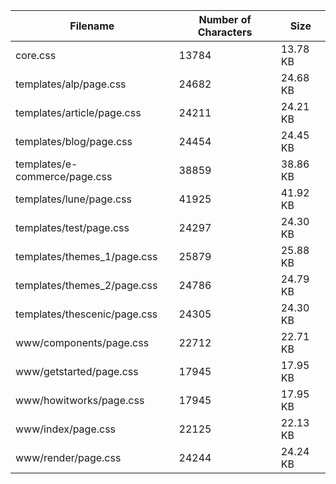 | Filename                      | Number of Characters | Size     |
| ----------------------------- | -------------------- | -------- |
| core.css                      | 13784                | 13.78 KB |
| templates/alp/page.css        | 24682                | 24.68 KB |
| templates/article/page.css    | 24211                | 24.21 KB |
| templates/blog/page.css       | 24454                | 24.45 KB |
| templates/e-commerce/page.css | 38859                | 38.86 KB |
| templates/lune/page.css       | 41925                | 41.92 KB |
| templates/test/page.css       | 24297                | 24.30 KB |
| templates/themes_1/page.css   | 25879                | 25.88 KB |
| templates/themes_2/page.css   | 24786                | 24.79 KB |
| templates/thescenic/page.css  | 24305                | 24.30 KB |
| www/components/page.css       | 22712                | 22.71 KB |
| www/getstarted/page.css       | 17945                | 17.95 KB |
| www/howitworks/page.css       | 17945                | 17.95 KB |
| www/index/page.css            | 22125                | 22.13 KB |
| www/render/page.css           | 24244                | 24.24 KB |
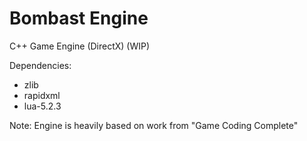 Bombast Engine
=============

C++ Game Engine (DirectX) (WIP)

Dependencies:<br>
*  zlib
* rapidxml
* lua-5.2.3


Note:
Engine is heavily based on work from "Game Coding Complete"
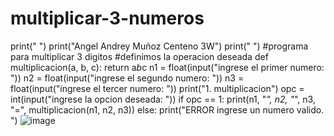 # multiplicar-3-numeros
print(" ")
print("Angel Andrey Muñoz Centeno 3W")
print(" ")
#programa para multiplicar 3 digitos
#definimos la operacion deseada
def multiplicacion(a, b, c):
    return a*b*c 
n1 = float(input("ingrese el primer numero: "))
n2 = float(input("ingrese el segundo numero: "))
n3 = float(input("ingrese el tercer numero: "))
print("1. multiplicacion")
opc = int(input("ingrese la opcion deseada: "))
if opc == 1:
    print(n1, "*", n2, "*", n3, "=", multiplicacion(n1, n2, n3))
else:
    print("ERROR ingrese un numero valido. ")
    ![image](https://github.com/user-attachments/assets/606ecbf0-20e2-4306-a570-aa75b5a4ff73)
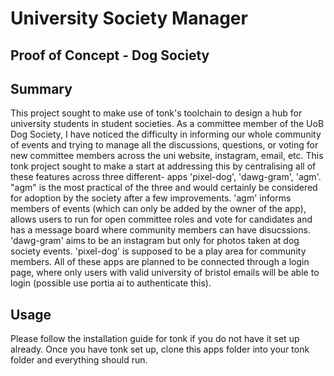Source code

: # University Society Manager 
## Proof of Concept - Dog Society

## **Summary**
This project sought to make use of tonk's toolchain to design a hub for university students in student societies. As a committee member of the UoB Dog Society, I have noticed the difficulty in informing 
our whole community of events and trying to manage all the discussions, questions, or voting for new committee members across the uni website, instagram, email, etc. This tonk project sought to make a start at addressing this 
by centralising all of these features across three different- apps 'pixel-dog', 'dawg-gram', 'agm'. "agm" is the most practical of the three and would certainly be considered for adoption by the society after a few 
improvements. 'agm' informs members of events (which can only be added by the owner of the app), allows users to run for open committee roles and vote for candidates and has a message board where
community members can have disucssions. 'dawg-gram' aims to be an instagram but only for photos taken at dog society events. 'pixel-dog' is supposed to be a play area for community members. 
All of these apps are planned to be connected through a login page, where only users with valid university of bristol emails will be able to login (possible use portia ai to authenticate this).

## **Usage**
Please follow the installation guide for tonk if you do not have it set up already. Once you have tonk set up, clone this apps folder into your tonk folder and everything should run.  
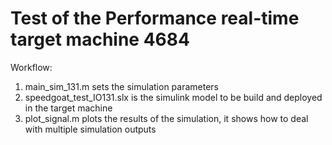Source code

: # Test of the Performance real-time target machine 4684
Workflow:

1. main_sim_131.m 		        sets the simulation parameters
2. speedgoat_test_IO131.slx 	is the simulink model to be build and deployed in the target machine
3. plot_signal.m 		        plots the results of the simulation, it shows how to deal with multiple simulation outputs
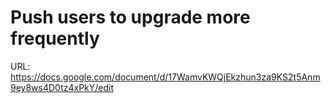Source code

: # Push users to upgrade more frequently

URL: https://docs.google.com/document/d/17WamvKWQjEkzhun3za9KS2t5Anm9ey8ws4D0tz4xPkY/edit

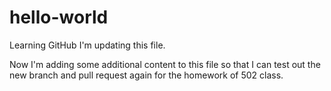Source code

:# hello-world
Learning GitHub
I'm updating this file.


Now I'm adding some additional content to this file so that I can test out the new branch and pull request again for the homework of 502 class.
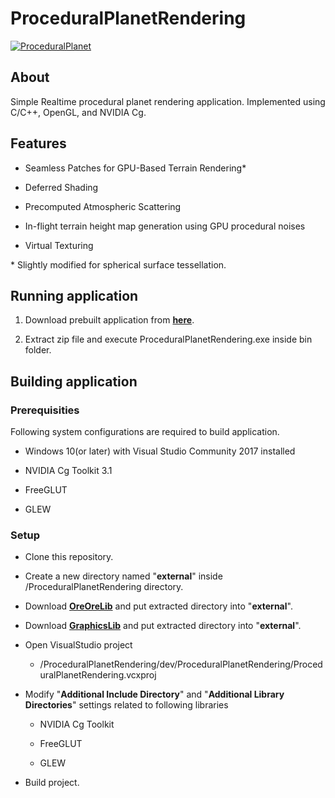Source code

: # ProceduralPlanetRendering

[![ProceduralPlanet](http://img.youtube.com/vi/0bQz5ugtfLY/0.jpg)](http://www.youtube.com/watch?v=0bQz5ugtfLY)

## About

Simple Realtime procedural planet rendering application. 
Implemented using C/C++, OpenGL, and NVIDIA Cg.

## Features

- Seamless Patches for GPU-Based Terrain Rendering* 

- Deferred Shading

- Precomputed Atmospheric Scattering

- In-flight terrain height map generation using GPU procedural noises

- Virtual Texturing

* Slightly modified for spherical surface tessellation.

## Running application

1. Download prebuilt application from [**here**](https://github.com/masatakesato/ProceduralPlanetRendering/releases/download/v0.0.1-alpha/ProceduralPlanetRendering.zip).

2. Extract zip file and execute ProceduralPlanetRendering.exe inside bin folder.

## Building application

### Prerequisities

Following system configurations are required to build application.

- Windows 10(or later) with Visual Studio Community 2017 installed

- NVIDIA Cg Toolkit 3.1

- FreeGLUT

- GLEW

### Setup

- Clone this repository.

- Create a new directory named "**external**" inside /ProceduralPlanetRendering directory.

- Download **[OreOreLib](https://github.com/masatakesato/OreOreLib/releases/download/2022q1/oreore.zip)** and put extracted directory into "**external**".

- Download **[GraphicsLib](https://github.com/masatakesato/GraphicsLib/releases/download/2022q1/graphics.zip)** and put extracted directory into "**external**".

- Open VisualStudio project
  
  - /ProceduralPlanetRendering/dev/ProceduralPlanetRendering/ProceduralPlanetRendering.vcxproj

- Modify "**Additional Include Directory**" and "**Additional Library Directories**" settings related to following libraries
  
  - NVIDIA Cg Toolkit
  
  - FreeGLUT
  
  - GLEW

- Build project.
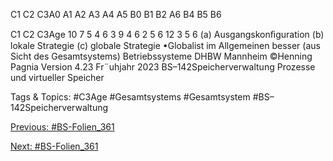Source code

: C1C2C3A0A1A2A3A4A5B0B1B2A6B4B5B6
C1C2C3Age107546394625612356
(a) Ausgangskonﬁguration (b) lokale Strategie (c) globale Strategie
•Globalist im Allgemeinen besser (aus Sicht des Gesamtsystems)
Betriebssysteme DHBW Mannheim ©Henning Pagnia Version 4.23 Fr¨uhjahr 2023 BS–142Speicherverwaltung Prozesse und virtueller Speicher

   Tags & Topics:
   #C3Age
   #Gesamtsystems
   #Gesamtsystem
   #BS–142Speicherverwaltung

[Previous: #BS-Folien_361](BS-Folien_361.md)

[Next: #BS-Folien_361](BS-Folien_361.md)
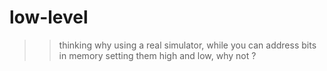 # low-level

>> thinking why using a real simulator, while you can address bits in memory setting them high and low, why not ?
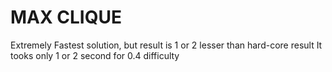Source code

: # MAX CLIQUE


Extremely Fastest solution, but result is 1 or 2 lesser than hard-core result
It tooks only 1 or 2 second for 0.4 difficulty

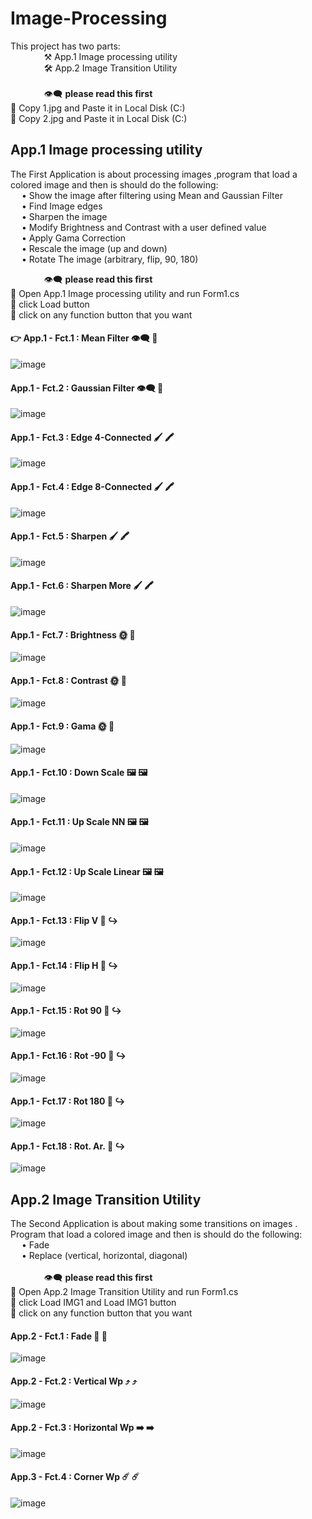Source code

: # Image-Processing &nbsp; 
This project has two parts:  <br/>
&emsp; &emsp; &emsp; ⚒️   App.1 Image processing utility <br/>
&emsp; &emsp; &emsp; 🛠️ App.2 Image Transition Utility <br/> <br/>
&emsp; &emsp; &emsp; :eye_speech_bubble: **please read this first**  <br/> 
🌟 Copy  1.jpg and Paste it in Local Disk (C:) <br/> 
🌟 Copy  2.jpg and Paste it in Local Disk (C:)
## App.1 Image processing utility
The First Application  is about processing images ,program that load a colored image  and then is should do the following:<br/> 
&emsp;  • Show the image after filtering using Mean and Gaussian Filter <br/> 
&emsp;  • Find Image edges <br/> 
&emsp;  • Sharpen the image<br/> 
&emsp;  • Modify Brightness and Contrast with a  user defined value <br/> 
&emsp;  • Apply Gama Correction <br/> 
&emsp;  • Rescale the image (up and down)<br/> 
&emsp;  • Rotate The image (arbitrary, flip, 90, 180)<br/> 

&emsp; &emsp; &emsp; 👁️‍🗨️ **please read this first**  <br/> 
🌟 Open  App.1 Image processing utility and run Form1.cs <br/> 
🌟 click Load button  <br/> 
🌟 click on any function button that you want  
#### :point_right: App.1 - Fct.1 : Mean Filter 	👁️‍🗨️ 👻 <br/>
![image](https://user-images.githubusercontent.com/90453702/186150999-a8ad966c-d746-41ef-86a9-4765bf072c34.png)

#### App.1 - Fct.2 : Gaussian Filter 👁️‍🗨️ 👻 <br/>
![image](https://user-images.githubusercontent.com/90453702/186151908-5bb660b0-6d8f-4be1-961b-dac36fe99481.png)

#### App.1 - Fct.3 : Edge 4-Connected 🖌️ 🖍️ <br/>
![image](https://user-images.githubusercontent.com/90453702/186152032-842338b6-b320-4e85-8be4-8808598296d0.png)

#### App.1 - Fct.4 : Edge 8-Connected 🖌️ 🖍️<br/>
![image](https://user-images.githubusercontent.com/90453702/186152091-e769e302-d0e3-4584-b935-e0610649a952.png)

#### App.1 - Fct.5 : Sharpen 🖌️ 🖍️ <br/>
![image](https://user-images.githubusercontent.com/90453702/186152196-271cd705-ac10-4a64-b95d-ae1cecf14f15.png)

#### App.1 - Fct.6 : Sharpen More 🖌️ 🖍️ <br/>
![image](https://user-images.githubusercontent.com/90453702/186152255-e40d3283-632c-4338-9c39-d0f83ff4e9fc.png)

#### App.1 - Fct.7 : Brightness 🌞 🌚  <br/>
![image](https://user-images.githubusercontent.com/90453702/186152399-5e216cd3-f227-4b2b-a743-442ec935ef7d.png)

#### App.1 - Fct.8 : Contrast 🌞 🌚  <br/>
![image](https://user-images.githubusercontent.com/90453702/186152685-a437c8c9-80e5-4d88-aa9c-93a0dfad8195.png)

#### App.1 - Fct.9 : Gama 🌞 🌚  <br/>
![image](https://user-images.githubusercontent.com/90453702/186152786-1bd5264e-1998-4fb1-8cd2-75783bb0f1cf.png)

#### App.1 - Fct.10 : Down Scale 🖼️ 🖼️ <br/>
![image](https://user-images.githubusercontent.com/90453702/186152936-74476fcc-f647-48bf-b287-71f51b3a92c9.png)

#### App.1 - Fct.11 : Up Scale NN 🖼️ 🖼️ <br/>
![image](https://user-images.githubusercontent.com/90453702/186153009-4294a3e1-ca3d-4ec8-9cea-388eb5ecaa7a.png)

#### App.1 - Fct.12 : Up Scale Linear 🖼️ 🖼️ <br/>
![image](https://user-images.githubusercontent.com/90453702/186153184-bfdf702c-d581-4198-a99c-fc556add468f.png)

#### App.1 - Fct.13 : Flip V 🔄	↪️ <br/>
![image](https://user-images.githubusercontent.com/90453702/186153253-a122f38f-5049-49f1-a809-c409b3109599.png)

#### App.1 - Fct.14 : Flip H 🔄	↪️  <br/>
![image](https://user-images.githubusercontent.com/90453702/186153316-f2df74ea-e0f7-4d6f-bbf3-9991be94b6d9.png)

#### App.1 - Fct.15 : Rot 90 🔄	↪️  <br/>
![image](https://user-images.githubusercontent.com/90453702/186153397-eeaa8a08-2e41-44ea-8c0f-62169638f664.png)

#### App.1 - Fct.16 : Rot -90 🔄	↪️  <br/>
![image](https://user-images.githubusercontent.com/90453702/186153466-8e154775-04fb-403a-a21f-2c6cbd7be198.png)

#### App.1 - Fct.17 : Rot 180 🔄	↪️ <br/>
![image](https://user-images.githubusercontent.com/90453702/186153722-f1e93b5d-15d0-4077-8102-08c2f04f9740.png)

#### App.1 - Fct.18 : Rot. Ar. 🔄 	↪️ <br/>
![image](https://user-images.githubusercontent.com/90453702/186153906-2353e39f-52a7-4361-85aa-449a09312ab7.png)

## App.2 Image Transition Utility <br/>
The Second Application  is about making some transitions on images . Program that load a colored image  and then is should do the following:<br/>
&emsp;  • Fade <br/>
&emsp;  • Replace (vertical, horizontal, diagonal)
 <br/> <br/>
&emsp; &emsp; &emsp; 👁️‍🗨️ **please read this first**  <br/> 
🌟 Open  App.2 Image Transition Utility and run Form1.cs <br/> 
🌟 click Load IMG1  and Load IMG1 button  <br/> 
🌟 click on any function button that you want 
#### App.2 - Fct.1 : Fade 🌃 🌃 <br/>
![image](https://user-images.githubusercontent.com/90453702/186155376-debe4c7a-ac1f-424b-af81-a8d6fdef164f.png)

#### App.2 - Fct.2 : Vertical Wp ⤴️ ⤴️ <br/>
![image](https://user-images.githubusercontent.com/90453702/186155610-f993b3a5-fd7d-4a32-bb22-c29ae960782c.png)

#### App.2 - Fct.3 : Horizontal Wp ➡️ ➡️  <br/>
![image](https://user-images.githubusercontent.com/90453702/186155688-96f95382-0010-49fc-9fd8-48c5c40960ae.png)

#### App.3 - Fct.4 : Corner Wp ☄️ ☄️ <br/>
![image](https://user-images.githubusercontent.com/90453702/186155935-72d8834f-73ce-43e4-bdcb-f7e6e6782a43.png)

### HOW TO COMPLETE THIS TASK
Above are some records. Copy each of their lines that holds the string "make".

### ANSWER FOR THIS EXERCISE
This project sought to make use of tonk's toolchain to design a hub for university students in student societies. As a committee member of the UoB Dog Society, I have noticed the difficulty in informing 
our whole community of events and trying to manage all the discussions, questions, or voting for new committee members across the uni website, instagram, email, etc. This tonk project sought to make a start at addressing this 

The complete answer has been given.